#### [What the task requires]
Which lines run from the one containing "python launch-gui.py experiments/HPW_2012_41046_standardized.csv" to the last line of the entries? Return them exactly, with nothing more.

Collected data
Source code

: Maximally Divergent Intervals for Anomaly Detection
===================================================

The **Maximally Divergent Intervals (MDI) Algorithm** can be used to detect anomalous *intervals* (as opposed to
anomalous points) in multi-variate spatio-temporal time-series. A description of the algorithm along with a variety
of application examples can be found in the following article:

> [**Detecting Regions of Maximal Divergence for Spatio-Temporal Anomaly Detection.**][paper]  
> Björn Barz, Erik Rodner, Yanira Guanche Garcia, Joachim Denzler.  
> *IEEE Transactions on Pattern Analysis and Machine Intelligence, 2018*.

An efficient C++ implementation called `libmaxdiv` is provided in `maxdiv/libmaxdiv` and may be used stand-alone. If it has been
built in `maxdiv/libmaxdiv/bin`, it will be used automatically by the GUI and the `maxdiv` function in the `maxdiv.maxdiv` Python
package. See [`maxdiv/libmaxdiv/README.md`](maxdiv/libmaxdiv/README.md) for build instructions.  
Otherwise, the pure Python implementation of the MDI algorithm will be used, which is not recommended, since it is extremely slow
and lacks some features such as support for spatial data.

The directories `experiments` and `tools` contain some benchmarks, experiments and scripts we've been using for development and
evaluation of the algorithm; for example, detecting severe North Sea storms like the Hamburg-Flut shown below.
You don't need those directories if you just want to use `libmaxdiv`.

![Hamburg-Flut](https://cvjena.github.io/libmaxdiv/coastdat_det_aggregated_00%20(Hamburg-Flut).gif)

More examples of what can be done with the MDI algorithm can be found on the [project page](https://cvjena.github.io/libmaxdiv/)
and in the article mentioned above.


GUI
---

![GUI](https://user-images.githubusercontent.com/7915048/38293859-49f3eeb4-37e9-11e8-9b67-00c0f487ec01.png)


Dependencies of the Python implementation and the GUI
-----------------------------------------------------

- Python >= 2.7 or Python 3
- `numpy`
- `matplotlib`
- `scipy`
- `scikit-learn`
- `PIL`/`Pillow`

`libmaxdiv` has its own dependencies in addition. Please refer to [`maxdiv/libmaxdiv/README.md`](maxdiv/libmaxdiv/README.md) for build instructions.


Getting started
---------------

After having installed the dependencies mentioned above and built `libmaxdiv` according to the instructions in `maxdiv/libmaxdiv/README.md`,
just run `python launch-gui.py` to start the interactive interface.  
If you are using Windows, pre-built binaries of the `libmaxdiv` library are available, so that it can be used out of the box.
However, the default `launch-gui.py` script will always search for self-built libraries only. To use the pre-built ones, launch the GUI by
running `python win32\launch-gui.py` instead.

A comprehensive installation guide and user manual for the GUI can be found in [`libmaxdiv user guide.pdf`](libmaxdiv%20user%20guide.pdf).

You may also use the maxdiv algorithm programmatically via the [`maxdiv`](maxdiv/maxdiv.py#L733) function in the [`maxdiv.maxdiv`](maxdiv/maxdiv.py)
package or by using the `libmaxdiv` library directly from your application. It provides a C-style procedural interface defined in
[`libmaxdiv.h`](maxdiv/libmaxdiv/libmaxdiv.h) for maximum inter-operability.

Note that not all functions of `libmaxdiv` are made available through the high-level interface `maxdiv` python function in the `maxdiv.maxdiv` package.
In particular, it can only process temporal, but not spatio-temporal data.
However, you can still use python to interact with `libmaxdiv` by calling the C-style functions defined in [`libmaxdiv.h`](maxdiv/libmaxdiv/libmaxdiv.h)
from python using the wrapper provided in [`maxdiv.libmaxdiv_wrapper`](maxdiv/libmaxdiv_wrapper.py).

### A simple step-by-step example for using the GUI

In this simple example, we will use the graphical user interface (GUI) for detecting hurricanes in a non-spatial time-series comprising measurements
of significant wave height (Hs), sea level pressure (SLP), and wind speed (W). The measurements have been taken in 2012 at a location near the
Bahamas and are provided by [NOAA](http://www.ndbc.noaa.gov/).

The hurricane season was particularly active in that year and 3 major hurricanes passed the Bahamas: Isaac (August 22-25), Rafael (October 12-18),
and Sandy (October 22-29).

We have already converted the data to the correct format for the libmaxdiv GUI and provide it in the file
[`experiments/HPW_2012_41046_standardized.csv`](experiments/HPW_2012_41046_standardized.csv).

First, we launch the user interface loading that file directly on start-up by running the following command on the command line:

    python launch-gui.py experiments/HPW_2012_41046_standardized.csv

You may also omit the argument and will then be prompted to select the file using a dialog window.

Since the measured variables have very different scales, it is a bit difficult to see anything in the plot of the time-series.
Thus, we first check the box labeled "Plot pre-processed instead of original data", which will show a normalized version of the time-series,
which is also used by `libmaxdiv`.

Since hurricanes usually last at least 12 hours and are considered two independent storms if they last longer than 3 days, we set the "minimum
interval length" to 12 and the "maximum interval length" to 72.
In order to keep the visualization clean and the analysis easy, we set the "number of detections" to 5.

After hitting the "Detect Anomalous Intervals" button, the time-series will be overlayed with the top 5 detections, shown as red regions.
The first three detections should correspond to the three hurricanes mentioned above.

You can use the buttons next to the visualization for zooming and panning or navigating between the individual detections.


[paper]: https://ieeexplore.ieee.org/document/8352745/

#### [Answer to this task]
    python launch-gui.py experiments/HPW_2012_41046_standardized.csv

You may also omit the argument and will then be prompted to select the file using a dialog window.

Since the measured variables have very different scales, it is a bit difficult to see anything in the plot of the time-series.
Thus, we first check the box labeled "Plot pre-processed instead of original data", which will show a normalized version of the time-series,
which is also used by `libmaxdiv`.

Since hurricanes usually last at least 12 hours and are considered two independent storms if they last longer than 3 days, we set the "minimum
interval length" to 12 and the "maximum interval length" to 72.
In order to keep the visualization clean and the analysis easy, we set the "number of detections" to 5.

After hitting the "Detect Anomalous Intervals" button, the time-series will be overlayed with the top 5 detections, shown as red regions.
The first three detections should correspond to the three hurricanes mentioned above.

You can use the buttons next to the visualization for zooming and panning or navigating between the individual detections.


[paper]: https://ieeexplore.ieee.org/document/8352745/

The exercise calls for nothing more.